**Source texts of formatted documents:**
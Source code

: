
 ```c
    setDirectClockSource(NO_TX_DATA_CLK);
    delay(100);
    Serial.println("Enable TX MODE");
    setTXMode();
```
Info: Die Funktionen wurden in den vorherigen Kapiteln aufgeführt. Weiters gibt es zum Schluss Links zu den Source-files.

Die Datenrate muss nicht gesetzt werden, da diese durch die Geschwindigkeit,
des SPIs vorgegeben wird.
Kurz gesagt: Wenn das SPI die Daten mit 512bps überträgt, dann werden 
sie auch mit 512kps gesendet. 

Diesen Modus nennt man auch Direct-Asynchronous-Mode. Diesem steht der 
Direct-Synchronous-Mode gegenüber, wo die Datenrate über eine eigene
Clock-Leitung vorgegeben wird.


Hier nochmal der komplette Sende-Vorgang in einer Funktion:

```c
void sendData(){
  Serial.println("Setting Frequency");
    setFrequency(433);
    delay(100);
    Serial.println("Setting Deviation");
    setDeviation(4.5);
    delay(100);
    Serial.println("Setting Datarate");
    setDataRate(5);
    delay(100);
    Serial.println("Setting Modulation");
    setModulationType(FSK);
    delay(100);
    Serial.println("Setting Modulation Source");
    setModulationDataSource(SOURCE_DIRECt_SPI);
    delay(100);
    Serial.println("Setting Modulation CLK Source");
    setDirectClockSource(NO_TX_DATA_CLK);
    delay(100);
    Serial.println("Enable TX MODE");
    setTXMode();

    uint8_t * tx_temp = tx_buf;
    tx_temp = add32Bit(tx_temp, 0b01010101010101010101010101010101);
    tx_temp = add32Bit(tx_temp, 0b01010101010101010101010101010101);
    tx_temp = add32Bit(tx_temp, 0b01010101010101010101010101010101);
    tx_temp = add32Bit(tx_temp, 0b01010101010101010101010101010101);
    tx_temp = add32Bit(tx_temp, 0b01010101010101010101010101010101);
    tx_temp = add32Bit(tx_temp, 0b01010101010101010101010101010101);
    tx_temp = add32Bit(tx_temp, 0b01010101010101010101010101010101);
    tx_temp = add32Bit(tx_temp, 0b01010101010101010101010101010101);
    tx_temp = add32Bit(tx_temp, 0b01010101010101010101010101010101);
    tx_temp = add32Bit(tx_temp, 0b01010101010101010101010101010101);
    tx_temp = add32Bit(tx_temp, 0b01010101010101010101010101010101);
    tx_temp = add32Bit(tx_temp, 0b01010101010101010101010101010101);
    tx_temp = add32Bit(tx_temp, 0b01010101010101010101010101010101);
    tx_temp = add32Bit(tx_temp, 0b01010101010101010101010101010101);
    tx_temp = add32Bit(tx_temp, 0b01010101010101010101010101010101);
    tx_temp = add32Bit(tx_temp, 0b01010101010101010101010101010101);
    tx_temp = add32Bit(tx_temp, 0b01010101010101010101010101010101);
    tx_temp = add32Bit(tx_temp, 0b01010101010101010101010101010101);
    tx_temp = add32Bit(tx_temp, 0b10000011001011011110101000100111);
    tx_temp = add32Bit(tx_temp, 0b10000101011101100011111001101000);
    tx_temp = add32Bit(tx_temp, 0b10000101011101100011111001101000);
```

**Exercise:** Your answer must be the full set of entries, copied exactly.

**Response:**
Source code

:
 ```c
    setDirectClockSource(NO_TX_DATA_CLK);
    delay(100);
    Serial.println("Enable TX MODE");
    setTXMode();
```
Info: Die Funktionen wurden in den vorherigen Kapiteln aufgeführt. Weiters gibt es zum Schluss Links zu den Source-files.

Die Datenrate muss nicht gesetzt werden, da diese durch die Geschwindigkeit,
des SPIs vorgegeben wird.
Kurz gesagt: Wenn das SPI die Daten mit 512bps überträgt, dann werden 
sie auch mit 512kps gesendet. 

Diesen Modus nennt man auch Direct-Asynchronous-Mode. Diesem steht der 
Direct-Synchronous-Mode gegenüber, wo die Datenrate über eine eigene
Clock-Leitung vorgegeben wird.


Hier nochmal der komplette Sende-Vorgang in einer Funktion:

```c
void sendData(){
  Serial.println("Setting Frequency");
    setFrequency(433);
    delay(100);
    Serial.println("Setting Deviation");
    setDeviation(4.5);
    delay(100);
    Serial.println("Setting Datarate");
    setDataRate(5);
    delay(100);
    Serial.println("Setting Modulation");
    setModulationType(FSK);
    delay(100);
    Serial.println("Setting Modulation Source");
    setModulationDataSource(SOURCE_DIRECt_SPI);
    delay(100);
    Serial.println("Setting Modulation CLK Source");
    setDirectClockSource(NO_TX_DATA_CLK);
    delay(100);
    Serial.println("Enable TX MODE");
    setTXMode();

    uint8_t * tx_temp = tx_buf;
    tx_temp = add32Bit(tx_temp, 0b01010101010101010101010101010101);
    tx_temp = add32Bit(tx_temp, 0b01010101010101010101010101010101);
    tx_temp = add32Bit(tx_temp, 0b01010101010101010101010101010101);
    tx_temp = add32Bit(tx_temp, 0b01010101010101010101010101010101);
    tx_temp = add32Bit(tx_temp, 0b01010101010101010101010101010101);
    tx_temp = add32Bit(tx_temp, 0b01010101010101010101010101010101);
    tx_temp = add32Bit(tx_temp, 0b01010101010101010101010101010101);
    tx_temp = add32Bit(tx_temp, 0b01010101010101010101010101010101);
    tx_temp = add32Bit(tx_temp, 0b01010101010101010101010101010101);
    tx_temp = add32Bit(tx_temp, 0b01010101010101010101010101010101);
    tx_temp = add32Bit(tx_temp, 0b01010101010101010101010101010101);
    tx_temp = add32Bit(tx_temp, 0b01010101010101010101010101010101);
    tx_temp = add32Bit(tx_temp, 0b01010101010101010101010101010101);
    tx_temp = add32Bit(tx_temp, 0b01010101010101010101010101010101);
    tx_temp = add32Bit(tx_temp, 0b01010101010101010101010101010101);
    tx_temp = add32Bit(tx_temp, 0b01010101010101010101010101010101);
    tx_temp = add32Bit(tx_temp, 0b01010101010101010101010101010101);
    tx_temp = add32Bit(tx_temp, 0b01010101010101010101010101010101);
    tx_temp = add32Bit(tx_temp, 0b10000011001011011110101000100111);
    tx_temp = add32Bit(tx_temp, 0b10000101011101100011111001101000);
    tx_temp = add32Bit(tx_temp, 0b10000101011101100011111001101000);
```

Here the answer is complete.